*Task requirements*.
Report each line of the data below in which "flows" appears.
Start of Block
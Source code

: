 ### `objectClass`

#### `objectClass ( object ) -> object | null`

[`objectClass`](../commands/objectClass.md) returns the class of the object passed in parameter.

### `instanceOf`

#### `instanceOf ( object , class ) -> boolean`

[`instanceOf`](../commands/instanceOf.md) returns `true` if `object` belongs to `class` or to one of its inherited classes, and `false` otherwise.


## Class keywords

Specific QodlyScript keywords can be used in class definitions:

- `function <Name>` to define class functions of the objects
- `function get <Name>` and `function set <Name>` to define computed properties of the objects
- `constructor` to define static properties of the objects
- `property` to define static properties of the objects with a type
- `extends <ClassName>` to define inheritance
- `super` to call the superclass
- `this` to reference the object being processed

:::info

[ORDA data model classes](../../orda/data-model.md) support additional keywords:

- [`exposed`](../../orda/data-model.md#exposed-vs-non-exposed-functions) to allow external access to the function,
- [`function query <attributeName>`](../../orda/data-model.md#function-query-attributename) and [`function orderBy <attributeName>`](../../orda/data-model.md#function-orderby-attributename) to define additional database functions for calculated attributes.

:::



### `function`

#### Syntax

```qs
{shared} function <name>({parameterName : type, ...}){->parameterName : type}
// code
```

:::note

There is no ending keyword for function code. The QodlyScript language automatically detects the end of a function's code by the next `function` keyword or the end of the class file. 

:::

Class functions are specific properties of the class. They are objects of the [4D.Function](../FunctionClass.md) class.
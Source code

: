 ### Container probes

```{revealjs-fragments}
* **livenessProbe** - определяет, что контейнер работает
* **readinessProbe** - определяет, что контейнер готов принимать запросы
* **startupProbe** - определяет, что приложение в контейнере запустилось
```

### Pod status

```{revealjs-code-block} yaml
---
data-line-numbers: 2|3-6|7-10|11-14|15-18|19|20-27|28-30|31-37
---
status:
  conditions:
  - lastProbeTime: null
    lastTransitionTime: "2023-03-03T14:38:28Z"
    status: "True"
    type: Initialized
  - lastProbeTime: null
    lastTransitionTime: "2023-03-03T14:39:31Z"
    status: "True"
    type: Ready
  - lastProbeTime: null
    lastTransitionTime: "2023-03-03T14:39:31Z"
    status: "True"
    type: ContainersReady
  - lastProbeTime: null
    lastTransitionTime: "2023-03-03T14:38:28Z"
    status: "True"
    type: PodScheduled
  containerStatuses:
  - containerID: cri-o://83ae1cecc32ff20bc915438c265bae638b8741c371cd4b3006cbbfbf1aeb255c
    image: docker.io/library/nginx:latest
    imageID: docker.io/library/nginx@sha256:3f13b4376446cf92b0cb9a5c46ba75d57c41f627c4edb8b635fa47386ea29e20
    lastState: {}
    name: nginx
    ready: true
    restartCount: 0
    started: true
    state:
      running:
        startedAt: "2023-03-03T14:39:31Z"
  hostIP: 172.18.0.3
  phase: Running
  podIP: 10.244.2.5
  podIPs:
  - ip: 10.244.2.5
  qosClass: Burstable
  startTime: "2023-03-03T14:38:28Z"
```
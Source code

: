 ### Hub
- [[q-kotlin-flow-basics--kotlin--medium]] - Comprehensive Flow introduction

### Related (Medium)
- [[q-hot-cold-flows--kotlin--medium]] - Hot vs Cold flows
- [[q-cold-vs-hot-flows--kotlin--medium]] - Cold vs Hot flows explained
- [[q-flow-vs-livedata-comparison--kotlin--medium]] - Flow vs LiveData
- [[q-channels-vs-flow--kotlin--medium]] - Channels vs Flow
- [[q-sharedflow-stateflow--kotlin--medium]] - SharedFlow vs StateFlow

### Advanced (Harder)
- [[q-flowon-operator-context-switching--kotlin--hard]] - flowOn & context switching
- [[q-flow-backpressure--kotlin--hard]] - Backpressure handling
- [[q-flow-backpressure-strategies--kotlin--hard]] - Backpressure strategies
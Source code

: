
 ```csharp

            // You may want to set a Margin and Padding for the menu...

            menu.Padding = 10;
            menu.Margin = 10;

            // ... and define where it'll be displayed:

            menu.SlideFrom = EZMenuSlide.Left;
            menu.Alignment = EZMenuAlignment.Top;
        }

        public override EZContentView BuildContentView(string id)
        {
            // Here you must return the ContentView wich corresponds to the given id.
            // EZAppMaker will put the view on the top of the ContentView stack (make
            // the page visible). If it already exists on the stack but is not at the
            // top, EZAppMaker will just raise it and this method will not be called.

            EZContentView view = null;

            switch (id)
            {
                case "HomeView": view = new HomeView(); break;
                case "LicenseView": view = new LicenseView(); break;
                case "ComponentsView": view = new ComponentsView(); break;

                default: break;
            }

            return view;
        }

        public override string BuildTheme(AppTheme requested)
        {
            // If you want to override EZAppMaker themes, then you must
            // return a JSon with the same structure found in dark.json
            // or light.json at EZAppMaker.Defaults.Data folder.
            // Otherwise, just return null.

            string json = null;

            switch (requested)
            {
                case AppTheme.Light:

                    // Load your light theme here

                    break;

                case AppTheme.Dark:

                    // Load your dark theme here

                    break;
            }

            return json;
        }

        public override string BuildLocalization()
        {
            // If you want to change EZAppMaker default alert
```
End of Block
*Answer to this task*.
- [[q-hot-cold-flows--kotlin--medium]] - Hot vs Cold flows
- [[q-cold-vs-hot-flows--kotlin--medium]] - Cold vs Hot flows explained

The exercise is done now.